**EXERCISE:**
Give back every line of the material exactly. Skip the pictures.

**RECORDS FOR THE EXERCISE:**
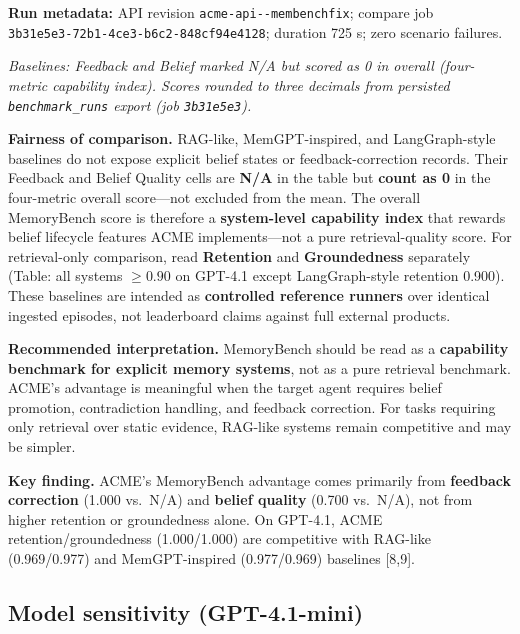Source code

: \documentclass[11pt,a4paper]{article}
\begin{document}
\textbf{Run metadata:} API revision \texttt{acme-api-\/-membenchfix};
compare job\\
\texttt{3b31e5e3-72b1-4ce3-b6c2-848cf94e4128}; duration 725 s; zero
scenario failures.

\acmeResultSummary

\acmeTableMain

\emph{Baselines: Feedback and Belief marked N/A but scored as 0 in
overall (four-metric capability index). Scores rounded to three decimals
from persisted \texttt{benchmark\_runs} export (job \texttt{3b31e5e3}).}

\textbf{Fairness of comparison.} RAG-like, MemGPT-inspired, and
LangGraph-style baselines do not expose explicit belief states or
feedback-correction records. Their Feedback and Belief Quality cells are
\textbf{N/A} in the table but \textbf{count as 0} in the four-metric
overall score---not excluded from the mean. The overall MemoryBench
score is therefore a \textbf{system-level capability index} that rewards
belief lifecycle features ACME implements---not a pure retrieval-quality
score. For retrieval-only comparison, read \textbf{Retention} and
\textbf{Groundedness} separately (Table: all systems \(\geq 0.90\) on
GPT-4.1 except LangGraph-style retention 0.900). These baselines are
intended as \textbf{controlled reference runners} over identical
ingested episodes, not leaderboard claims against full external
products.

\textbf{Recommended interpretation.} MemoryBench should be read as a
\textbf{capability benchmark for explicit memory systems}, not as a pure
retrieval benchmark. ACME's advantage is meaningful when the target
agent requires belief promotion, contradiction handling, and feedback
correction. For tasks requiring only retrieval over static evidence,
RAG-like systems remain competitive and may be simpler.

\begin{keyfinding}
\textbf{Key finding.} ACME's MemoryBench advantage comes primarily from \textbf{feedback correction} (1.000 vs.\ N/A) and \textbf{belief quality} (0.700 vs.\ N/A), not from higher retention or groundedness alone. On GPT-4.1, ACME retention/groundedness (1.000/1.000) are competitive with RAG-like (0.969/0.977) and MemGPT-inspired (0.977/0.969) baselines [8,9].
\end{keyfinding}

\acmeTableMemoryBenchCI

\subsection{Model sensitivity
(GPT-4.1-mini)}\label{model-sensitivity-gpt-4.1-mini}
\end{document}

**OUTPUT OF THE EXERCISE:**
Source code

: \documentclass[11pt,a4paper]{article}
\begin{document}
\textbf{Run metadata:} API revision \texttt{acme-api-\/-membenchfix};
compare job\\
\texttt{3b31e5e3-72b1-4ce3-b6c2-848cf94e4128}; duration 725 s; zero
scenario failures.

\acmeResultSummary

\acmeTableMain

\emph{Baselines: Feedback and Belief marked N/A but scored as 0 in
overall (four-metric capability index). Scores rounded to three decimals
from persisted \texttt{benchmark\_runs} export (job \texttt{3b31e5e3}).}

\textbf{Fairness of comparison.} RAG-like, MemGPT-inspired, and
LangGraph-style baselines do not expose explicit belief states or
feedback-correction records. Their Feedback and Belief Quality cells are
\textbf{N/A} in the table but \textbf{count as 0} in the four-metric
overall score---not excluded from the mean. The overall MemoryBench
score is therefore a \textbf{system-level capability index} that rewards
belief lifecycle features ACME implements---not a pure retrieval-quality
score. For retrieval-only comparison, read \textbf{Retention} and
\textbf{Groundedness} separately (Table: all systems \(\geq 0.90\) on
GPT-4.1 except LangGraph-style retention 0.900). These baselines are
intended as \textbf{controlled reference runners} over identical
ingested episodes, not leaderboard claims against full external
products.

\textbf{Recommended interpretation.} MemoryBench should be read as a
\textbf{capability benchmark for explicit memory systems}, not as a pure
retrieval benchmark. ACME's advantage is meaningful when the target
agent requires belief promotion, contradiction handling, and feedback
correction. For tasks requiring only retrieval over static evidence,
RAG-like systems remain competitive and may be simpler.

\begin{keyfinding}
\textbf{Key finding.} ACME's MemoryBench advantage comes primarily from \textbf{feedback correction} (1.000 vs.\ N/A) and \textbf{belief quality} (0.700 vs.\ N/A), not from higher retention or groundedness alone. On GPT-4.1, ACME retention/groundedness (1.000/1.000) are competitive with RAG-like (0.969/0.977) and MemGPT-inspired (0.977/0.969) baselines [8,9].
\end{keyfinding}

\acmeTableMemoryBenchCI

\subsection{Model sensitivity
(GPT-4.1-mini)}\label{model-sensitivity-gpt-4.1-mini}
\end{document}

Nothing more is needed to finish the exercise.